Problem details — There are pictures in the records below; leave them out and set down exactly the lines from the one holding "variables on 472" through the one holding "primary headache disorders".

[Data extract — start]

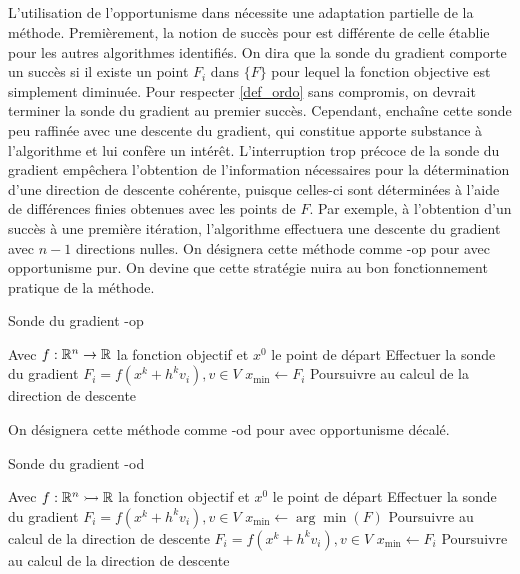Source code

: \subsection{\imfil}
L'utilisation de l'opportunisme dans \imfil nécessite une adaptation partielle de la méthode. Premièrement, la notion de succès pour \imfil est différente de celle établie pour les autres algorithmes identifiés. On dira que la sonde du gradient comporte un succès si il existe un point $F_i$ dans $\{F\}$ pour lequel la fonction objective est simplement diminuée. Pour respecter \ref{def_ordo} sans compromis, on devrait terminer la sonde du gradient au premier succès. Cependant, \imfil enchaîne cette sonde peu raffinée avec une descente du gradient, qui constitue apporte substance à l'algorithme et lui confère un intérêt. L'interruption trop précoce de la sonde du gradient empêchera l'obtention de l'information nécessaires pour la détermination d'une direction de descente cohérente, puisque celles-ci sont déterminées à l'aide de différences finies obtenues avec les points de $F$. Par exemple, à l'obtention d'un succès à une première itération, l'algorithme effectuera une descente du gradient avec $n-1$ directions nulles. On désignera cette méthode comme \textsf{\imfil-op} pour \imfil avec opportunisme pur. On devine que cette stratégie nuira au bon fonctionnement pratique de la méthode.
\begin{algorithm}[H]
 	\caption{\textsf{Sonde du gradient \imfil-op}}
 	\label{alg5}
 	\begin{algorithmic}
 		\STATE Avec $f:\mathbb{R}^n \rightarrow \mathbb{R}$ la fonction objectif et $x^0$ le point de départ
 		\STATE Effectuer la sonde du gradient
 		\STATE $F_i = f(x^k + h^k v_i), v \in V$
 		\STATE $x_{\min} \leftarrow F_i$
 		\STATE Poursuivre au calcul de la direction de descente
 		\ENDIF
 		\ENDFOR
 	\end{algorithmic}
\end{algorithm}

On désignera cette méthode comme \textsf{\imfil-od} pour \imfil avec opportunisme décalé. 
  
\begin{algorithm}[H]
	\caption{\textsf{Sonde du gradient \imfil-od}}
	\label{alg5}
	\begin{algorithmic}
		\STATE Avec $f:\mathbb{R}^n \rightarrowtail \mathbb{R}$ la fonction objectif et $x^0$ le point de départ
		\STATE Effectuer la sonde du gradient
		\FOR {$i=1,\dots,n$}
		\STATE $F_i = f(x^k + h^k v_i), v \in V$
		\ENDFOR
		\IF {$f(\arg \min(F)) < f(x_k)$}
		\STATE $x_{\min} \leftarrow\arg \min(F)$
		\STATE Poursuivre au calcul de la direction de descente
		\ENDIF
		\FOR {$i=n+1,\dots,k$}
		\STATE $F_i = f(x^k + h^k v_i), v \in V$
		\IF {$F_i < x^k$}
		\STATE $x_{\min} \leftarrow F_i$
		\STATE Poursuivre au calcul de la direction de descente
		\ENDIF
		\ENDFOR
	\end{algorithmic}
\end{algorithm}  
   
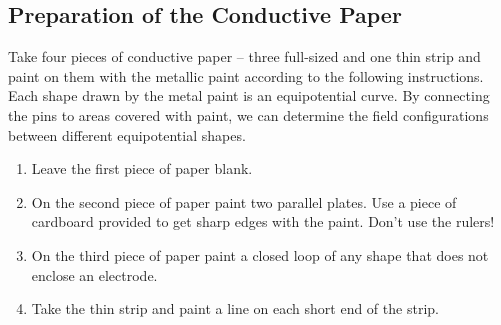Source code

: \subsection{Preparation of the Conductive Paper}

Take four pieces of conductive paper -- three full-sized and one thin strip and paint on them with the metallic paint according to the following instructions. Each shape drawn by the metal paint is an equipotential curve. By connecting the pins to areas covered with paint, we can determine the field configurations between different equipotential shapes.\myskip

\begin{minipage}[h]{0.55\textwidth}
    \begin{enumerate}
        \item Leave the first piece of paper blank.
        \item On the second piece of paper paint two parallel plates. Use a piece of cardboard provided to get sharp edges with the paint. Don't use the rulers!
        \item On the third piece of paper paint a closed loop of any shape that does not enclose an electrode.
        \item Take the thin strip and paint a line on each short end of the strip.
    \end{enumerate}
\end{minipage}
\begin{minipage}[h]{0.45\textwidth}
    \begin{flushright}
        \vspace{0.5cm}
        \vspace{0.3cm}

        \vspace{0.3cm}

    \end{flushright}
\end{minipage}

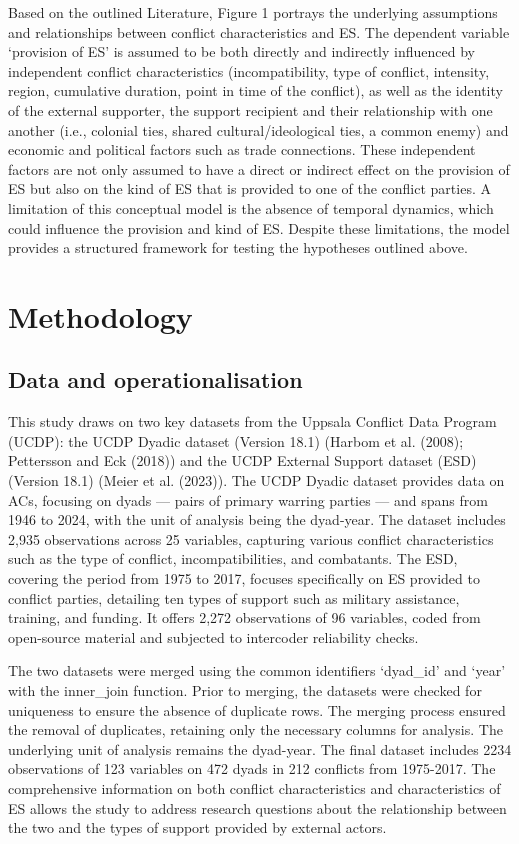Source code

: \documentclass[
]{article}
\begin{document}
Based on the outlined Literature, Figure 1 portrays the underlying
assumptions and relationships between conflict characteristics and ES.
The dependent variable `provision of ES' is assumed to be both directly
and indirectly influenced by independent conflict characteristics
(incompatibility, type of conflict, intensity, region, cumulative
duration, point in time of the conflict), as well as the identity of the
external supporter, the support recipient and their relationship with
one another (i.e., colonial ties, shared cultural/ideological ties, a
common enemy) and economic and political factors such as trade
connections. These independent factors are not only assumed to have a
direct or indirect effect on the provision of ES but also on the kind of
ES that is provided to one of the conflict parties. A limitation of this
conceptual model is the absence of temporal dynamics, which could
influence the provision and kind of ES. Despite these limitations, the
model provides a structured framework for testing the hypotheses
outlined above.

\section{Methodology}\label{methodology}

\subsection{Data and
operationalisation}\label{data-and-operationalisation}

This study draws on two key datasets from the Uppsala Conflict Data
Program (UCDP): the UCDP Dyadic dataset (Version 18.1) (Harbom et al.
(2008); Pettersson and Eck (2018)) and the UCDP External Support dataset
(ESD) (Version 18.1) (Meier et al. (2023)). The UCDP Dyadic dataset
provides data on ACs, focusing on dyads --- pairs of primary warring
parties --- and spans from 1946 to 2024, with the unit of analysis being
the dyad-year. The dataset includes 2,935 observations across 25
variables, capturing various conflict characteristics such as the type
of conflict, incompatibilities, and combatants. The ESD, covering the
period from 1975 to 2017, focuses specifically on ES provided to
conflict parties, detailing ten types of support such as military
assistance, training, and funding. It offers 2,272 observations of 96
variables, coded from open-source material and subjected to intercoder
reliability checks.

The two datasets were merged using the common identifiers `dyad\_id' and
`year' with the inner\_join function. Prior to merging, the datasets
were checked for uniqueness to ensure the absence of duplicate rows. The
merging process ensured the removal of duplicates, retaining only the
necessary columns for analysis. The underlying unit of analysis remains
the dyad-year. The final dataset includes 2234 observations of 123
variables on 472 dyads in 212 conflicts from 1975-2017. The
comprehensive information on both conflict characteristics and
characteristics of ES allows the study to address research questions
about the relationship between the two and the types of support provided
by external actors.
\end{document}
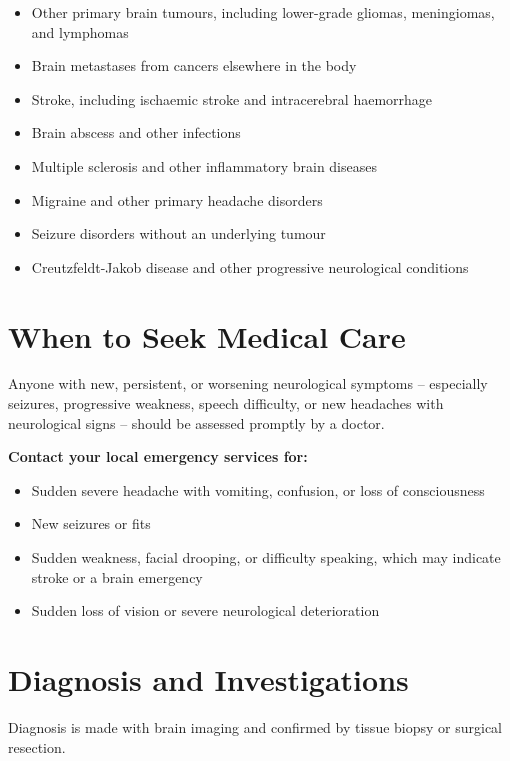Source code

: \begin{itemize}
    \item Other primary brain tumours, including lower-grade gliomas, meningiomas, and lymphomas
    \item Brain metastases from cancers elsewhere in the body
    \item Stroke, including ischaemic stroke and intracerebral haemorrhage
    \item Brain abscess and other infections
    \item Multiple sclerosis and other inflammatory brain diseases
    \item Migraine and other primary headache disorders
    \item Seizure disorders without an underlying tumour
    \item Creutzfeldt-Jakob disease and other progressive neurological conditions
\end{itemize}

\section*{When to Seek Medical Care}
Anyone with new, persistent, or worsening neurological symptoms -- especially seizures, progressive weakness, speech difficulty, or new headaches with neurological signs -- should be assessed promptly by a doctor.

\textbf{Contact your local emergency services for:}
\begin{itemize}
    \item Sudden severe headache with vomiting, confusion, or loss of consciousness
    \item New seizures or fits
    \item Sudden weakness, facial drooping, or difficulty speaking, which may indicate stroke or a brain emergency
    \item Sudden loss of vision or severe neurological deterioration
\end{itemize}

\section*{Diagnosis and Investigations}
Diagnosis is made with brain imaging and confirmed by tissue biopsy or surgical resection.

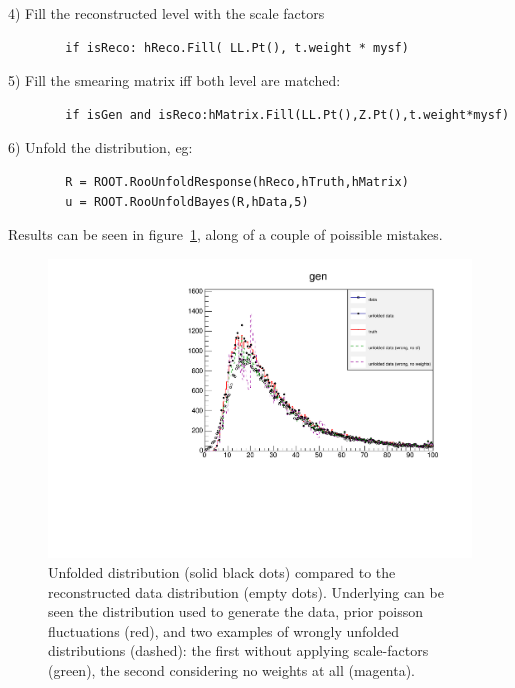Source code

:\documentclass[a4paper,11pt]{article}
\begin{document}
4) Fill the reconstructed level with the scale factors
\begin{verbatim}
        if isReco: hReco.Fill( LL.Pt(), t.weight * mysf)
\end{verbatim}

5) Fill the smearing matrix iff both level are matched:
\begin{verbatim}
        if isGen and isReco:hMatrix.Fill(LL.Pt(),Z.Pt(),t.weight*mysf)
\end{verbatim}


6) Unfold the distribution, eg:
\begin{verbatim}
        R = ROOT.RooUnfoldResponse(hReco,hTruth,hMatrix)
        u = ROOT.RooUnfoldBayes(R,hData,5)
\end{verbatim}

Results can be seen in figure~\ref{fig:sol:exe2}, along of a couple of poissible mistakes.

\begin{figure}[H]
	\centering 
	\includegraphics[width=.95\textwidth]{figs2/unfolding2.pdf}
	\caption{ \label{fig:sol:exe2} Unfolded distribution (solid black dots) compared to the reconstructed data distribution (empty dots). Underlying can be seen the distribution used to generate the data, prior poisson fluctuations (red), and two examples of wrongly unfolded distributions (dashed): the first without applying scale-factors (green), the second considering no weights at all (magenta).
	}
\end{figure}
\end{document}

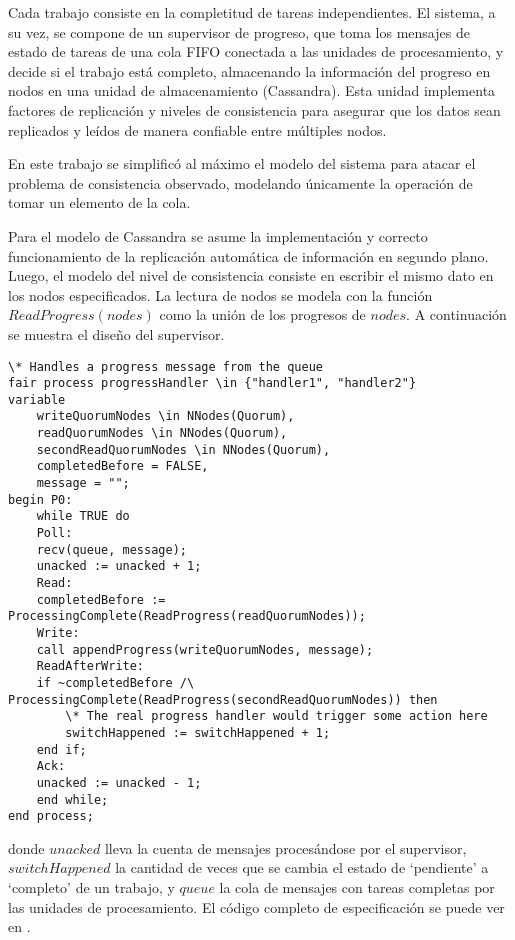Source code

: \documentclass[runningheads]{llncs}
\begin{document}
Cada trabajo consiste en la completitud de tareas independientes. El sistema, a su vez, se compone de un supervisor de progreso, que toma los mensajes de estado de tareas de una cola FIFO conectada a las unidades de procesamiento, y decide si el trabajo está completo, almacenando la información del progreso en nodos en una unidad de almacenamiento (Cassandra). Esta unidad implementa factores de replicación y niveles de consistencia para asegurar que los datos sean replicados y leídos de manera confiable entre múltiples nodos.

En este trabajo se simplificó al máximo el modelo del sistema para atacar el problema de consistencia observado, modelando únicamente la operación de tomar un elemento de la cola.

Para el modelo de Cassandra se asume la implementación y correcto funcionamiento de la replicación automática de información en segundo plano. Luego, el modelo del nivel de consistencia consiste en escribir el mismo dato en los nodos especificados. La lectura de nodos se modela con la función $ReadProgress(nodes)$ como la unión de los progresos de $nodes$. A continuación se muestra el diseño del supervisor.

\begin{lstlisting}
\* Handles a progress message from the queue
fair process progressHandler \in {"handler1", "handler2"}
variable
    writeQuorumNodes \in NNodes(Quorum),
    readQuorumNodes \in NNodes(Quorum),
    secondReadQuorumNodes \in NNodes(Quorum),
    completedBefore = FALSE,
    message = "";
begin P0:
    while TRUE do
    Poll:
    recv(queue, message);
    unacked := unacked + 1;
    Read:
    completedBefore := ProcessingComplete(ReadProgress(readQuorumNodes));
    Write:
    call appendProgress(writeQuorumNodes, message);
    ReadAfterWrite:
    if ~completedBefore /\ ProcessingComplete(ReadProgress(secondReadQuorumNodes)) then
        \* The real progress handler would trigger some action here
        switchHappened := switchHappened + 1;
    end if;
    Ack:
    unacked := unacked - 1;
    end while;
end process;    
\end{lstlisting}
donde $unacked$ lleva la cuenta de mensajes procesándose por el supervisor, $switchHappened$ la cantidad de veces que se cambia el estado de ‘pendiente’ a ‘completo’ de un trabajo, y $queue$ la cola de mensajes con tareas completas por las unidades de procesamiento. El código completo de especificación se puede ver en 
\cite{caso_de_estudio}.
\end{document}
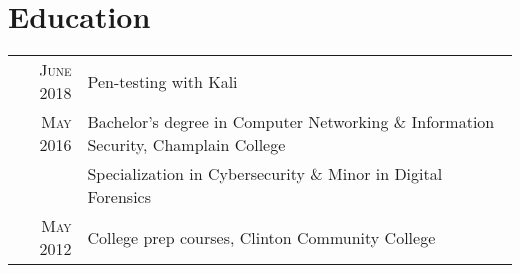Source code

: \documentclass[a4paper,10pt]{article}
\begin{document}
\section{Education}
\begin{tabular}{rl}
    \hspace{4mm}\textsc{June 2018} & \footnotesize{Pen-testing with Kali}\\
    \hspace{4mm}\textsc{May 2016} & \footnotesize{Bachelor's degree in  Computer Networking \& Information Security, Champlain College}\\
                          & \footnotesize{Specialization in Cybersecurity \& Minor in Digital Forensics}\\
    \hspace{4mm}\textsc{May 2012} & \footnotesize{College prep courses, Clinton Community College}\\
\end{tabular}
\end{document}
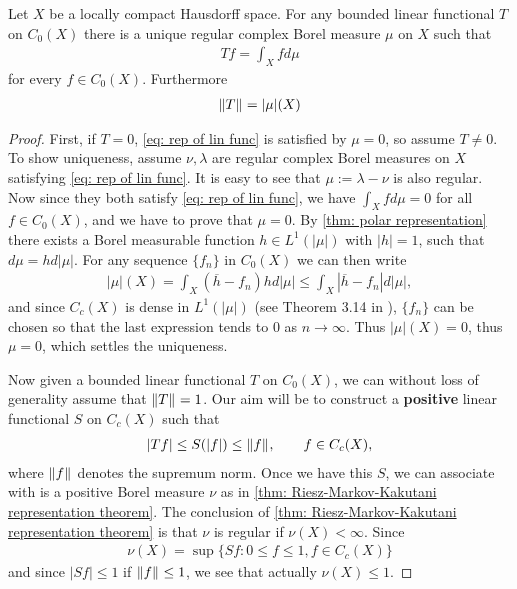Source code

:\begin{theorem}\label{thm: Riesz-markov}
Let $X$ be a locally compact Hausdorff space. For any bounded linear functional $T$ on $C_{0}(X)$ there is a unique regular complex Borel measure $\mu$ on $X$ such that
\begin{align}
	Tf=\int_{X}fd\mu \label{eq: rep of lin func}
\end{align}
for every $f\in C_{0}(X)$. Furthermore
\begin{align}
	\Vert{T}\Vert_{}=|\mu|(X) \label{eq: jadfhsadf}
\end{align}
\end{theorem}
\begin{proof}
First, if $T=0$, \eqref{eq: rep of lin func} is satisfied by $\mu=0$, so assume $T\neq 0$.
To show uniqueness, assume $\nu, \lambda$ are regular complex Borel measures on $X$ satisfying \eqref{eq: rep of lin func}. It is easy to see that $\mu:=\lambda-\nu$ is also regular. Now since they both satisfy \eqref{eq: rep of lin func}, we have $\int_{X}fd\mu=0$ for all $f\in C_{0}(X)$, and we have to prove that $\mu=0$. By \cref{thm: polar representation} there exists a Borel measurable function $h\in L^{1}(|\mu|)$ with $|h|=1$, such that $d\mu=hd|\mu|$. For any sequence $\{f_{n}\}$ in $C_{0}(X)$ we can then write
\begin{align*}
	|\mu|(X)=\int_{X}(\overline{h}-f_{n})hd|\mu|\le \int_{X}|\overline{h}-f_{n}|d|\mu|,
\end{align*}
and since $C_{c}(X)$ is dense in $L^{1}(|\mu|)$ (see Theorem 3.14 in \cite{Rudin87}), $\{f_{n}\}$ can be chosen so that the last expression tends to $0$ as $n\to \infty$. Thus $|\mu|(X)=0$, thus $\mu=0$, which settles the uniqueness.

Now given a bounded linear functional $T$ on $C_{0}(X)$, we can without loss of generality assume that $\Vert{T}\Vert_{}=1$. Our aim will be to construct a \textbf{positive} linear functional $S$ on $C_{c}(X)$ such that
\begin{align}
	|Tf| \le S(|f|)\le \Vert{f}\Vert_{}, \qquad f\in C_{c}(X), \label{eq: ineq of lin funcs}
\end{align}
where $\Vert{f}\Vert_{}$ denotes the supremum norm. Once we have this $S$, we can associate with is a positive Borel measure $\nu$ as in \cref{thm: Riesz-Markov-Kakutani representation theorem}. The conclusion of \cref{thm: Riesz-Markov-Kakutani representation theorem} is that $\nu$ is regular if $\nu(X)<\infty$. Since
\begin{align*}
	\nu(X)=\sup\{ Sf: 0 \le f \le 1,  f\in C_{c}(X) \}
\end{align*}
and since $|Sf| \le 1$ if $\Vert{f}\Vert_{} \le 1$, we see that actually $\nu(X)\le 1$.


\end{proof}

[Data extract — finish]

Result of this task —
variables on 472 dyads in 212 conflicts from 1975-2017. The
comprehensive information on both conflict characteristics and
characteristics of ES allows the study to address research questions
about the relationship between the two and the types of support provided
by external actors.
\end{document}
Source code

: \begin{itemize}
    \item Other primary brain tumours, including lower-grade gliomas, meningiomas, and lymphomas
    \item Brain metastases from cancers elsewhere in the body
    \item Stroke, including ischaemic stroke and intracerebral haemorrhage
    \item Brain abscess and other infections
    \item Multiple sclerosis and other inflammatory brain diseases
    \item Migraine and other primary headache disorders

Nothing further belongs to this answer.